Cancer Medicine (Sep 2021)
Three models that predict the efficacy of immunotherapy in Chinese patients with advanced non‐small cell lung cancer
Abstract
Background Many tools have been developed to predict the efficacy of immunotherapy, such as lung immune prognostic index (LIPI), EPSILoN [Eastern Cooperative Oncology Group performance status (ECOG PS), smoking, liver metastases, lactate dehydrogenase (LDH), neutrophil‐to‐lymphocyte ratio (NLR)], and modified lung immune predictive index (mLIPI) scores. The aim of this study was to determine the ability of three predictive scores to predict the outcomes in Chinese advanced non‐small cell lung cancer (aNSCLC) patients treated with immune checkpoint inhibitors (ICIs). Methods We retrospectively analyzed 429 patients with aNSCLC treated with ICIs at our institution. The predictive ability of these models was evaluated using area under the curve (AUC) in receiver operating characteristic curve (ROC) analysis. Calibration was assessed using the Hosmer–Lemeshow test (H–L test) and Spearman's correlation coefficient. Progression‐free survival (PFS) and overall survival (OS) curves were generated using the Kaplan–Meier method. Results The AUC values of LIPI, mLIPI, and EPSILoN scores predicting PFS at 6 months were 0.642 [95% confidence interval (CI):0.590–0.694], 0.720 (95% CI: 0.675–0.762), and 0.633 (95% CI: 0.585–0.679), respectively (p < 0.001 for all models). The AUC values of LIPI, mLIPI, and EPSILON scores predicting objective response rate (ORR) were 0.606 (95% CI: 0.546–0.665), 0.683 (95% CI: 0.637–0.727), and 0.666 (95% CI: 0.620–0.711), respectively (p < 0.001 for all models).
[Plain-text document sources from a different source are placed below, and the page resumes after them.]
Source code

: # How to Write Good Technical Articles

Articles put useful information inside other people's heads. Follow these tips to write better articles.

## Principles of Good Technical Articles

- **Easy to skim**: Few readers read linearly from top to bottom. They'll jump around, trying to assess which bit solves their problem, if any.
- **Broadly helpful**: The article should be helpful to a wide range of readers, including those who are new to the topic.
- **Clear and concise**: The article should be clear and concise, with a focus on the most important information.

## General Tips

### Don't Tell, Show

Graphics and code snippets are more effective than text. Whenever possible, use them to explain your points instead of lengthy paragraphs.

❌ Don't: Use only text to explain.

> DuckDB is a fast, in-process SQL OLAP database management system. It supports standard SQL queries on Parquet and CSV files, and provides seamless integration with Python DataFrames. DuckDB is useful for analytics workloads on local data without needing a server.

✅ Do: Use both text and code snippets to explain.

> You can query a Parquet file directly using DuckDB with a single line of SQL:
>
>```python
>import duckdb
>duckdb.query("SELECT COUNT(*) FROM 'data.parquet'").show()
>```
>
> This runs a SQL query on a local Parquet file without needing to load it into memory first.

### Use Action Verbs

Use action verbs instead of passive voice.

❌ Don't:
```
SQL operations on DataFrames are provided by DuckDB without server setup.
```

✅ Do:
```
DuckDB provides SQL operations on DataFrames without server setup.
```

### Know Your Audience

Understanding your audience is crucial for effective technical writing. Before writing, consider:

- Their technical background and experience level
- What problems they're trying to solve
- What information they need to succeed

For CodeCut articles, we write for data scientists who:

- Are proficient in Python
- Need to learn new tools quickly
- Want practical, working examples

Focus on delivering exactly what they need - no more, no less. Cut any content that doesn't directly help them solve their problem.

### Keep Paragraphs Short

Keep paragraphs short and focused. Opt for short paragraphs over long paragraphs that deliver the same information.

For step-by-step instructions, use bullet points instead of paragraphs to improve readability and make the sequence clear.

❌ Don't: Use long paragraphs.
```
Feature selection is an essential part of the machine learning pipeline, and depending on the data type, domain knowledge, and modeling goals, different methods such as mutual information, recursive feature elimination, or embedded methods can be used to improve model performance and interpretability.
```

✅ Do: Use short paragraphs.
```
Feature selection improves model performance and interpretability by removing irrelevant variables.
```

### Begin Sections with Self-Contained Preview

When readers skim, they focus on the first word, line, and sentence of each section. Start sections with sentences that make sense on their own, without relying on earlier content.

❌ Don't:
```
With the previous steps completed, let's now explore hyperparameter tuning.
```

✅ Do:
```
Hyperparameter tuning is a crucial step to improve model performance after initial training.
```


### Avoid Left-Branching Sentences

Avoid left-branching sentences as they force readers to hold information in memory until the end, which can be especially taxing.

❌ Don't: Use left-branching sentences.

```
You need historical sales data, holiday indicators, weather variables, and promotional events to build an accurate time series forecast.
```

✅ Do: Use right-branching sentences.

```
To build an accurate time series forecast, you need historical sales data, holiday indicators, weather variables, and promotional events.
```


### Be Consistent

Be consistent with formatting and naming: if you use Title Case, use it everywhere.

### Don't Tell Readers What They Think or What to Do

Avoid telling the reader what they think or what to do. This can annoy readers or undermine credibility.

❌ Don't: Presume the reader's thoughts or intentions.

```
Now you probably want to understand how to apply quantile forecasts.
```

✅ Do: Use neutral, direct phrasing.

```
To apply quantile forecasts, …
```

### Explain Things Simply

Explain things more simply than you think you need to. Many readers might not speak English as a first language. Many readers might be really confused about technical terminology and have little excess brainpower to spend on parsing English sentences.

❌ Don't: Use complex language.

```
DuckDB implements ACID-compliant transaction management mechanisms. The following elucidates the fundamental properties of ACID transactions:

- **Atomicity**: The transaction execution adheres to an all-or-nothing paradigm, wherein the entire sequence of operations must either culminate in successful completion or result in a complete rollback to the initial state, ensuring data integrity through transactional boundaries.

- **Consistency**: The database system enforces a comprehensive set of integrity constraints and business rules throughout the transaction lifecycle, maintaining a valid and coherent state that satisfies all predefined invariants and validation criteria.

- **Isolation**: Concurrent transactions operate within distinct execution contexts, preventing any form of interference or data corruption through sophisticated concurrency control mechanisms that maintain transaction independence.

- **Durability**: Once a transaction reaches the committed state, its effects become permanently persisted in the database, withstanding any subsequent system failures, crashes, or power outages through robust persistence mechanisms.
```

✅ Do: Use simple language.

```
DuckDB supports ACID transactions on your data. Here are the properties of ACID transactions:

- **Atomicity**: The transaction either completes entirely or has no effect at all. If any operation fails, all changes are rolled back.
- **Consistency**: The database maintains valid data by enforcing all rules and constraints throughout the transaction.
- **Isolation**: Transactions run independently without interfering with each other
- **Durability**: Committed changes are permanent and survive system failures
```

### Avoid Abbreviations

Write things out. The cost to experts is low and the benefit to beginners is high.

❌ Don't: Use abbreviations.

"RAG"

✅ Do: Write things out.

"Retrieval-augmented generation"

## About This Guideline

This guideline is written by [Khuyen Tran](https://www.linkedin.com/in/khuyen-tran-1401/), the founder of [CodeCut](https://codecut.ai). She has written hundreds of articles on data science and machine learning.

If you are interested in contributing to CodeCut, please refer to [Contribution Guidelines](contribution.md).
The C‐indexes of LIPI, mLIPI, and EPSILoN scores for PFS were 0.627 (95% CI 0.611–6.643), 0.677 (95% CI 0.652–0.682), and 0.631 (95% CI 0.617–0.645), respectively. Conclusions As mLIPI scores had the highest accuracy when used to predict the outcomes in Chinese aNSCLC patients, this tool could be used to guide clinical immunotherapy decision‐making.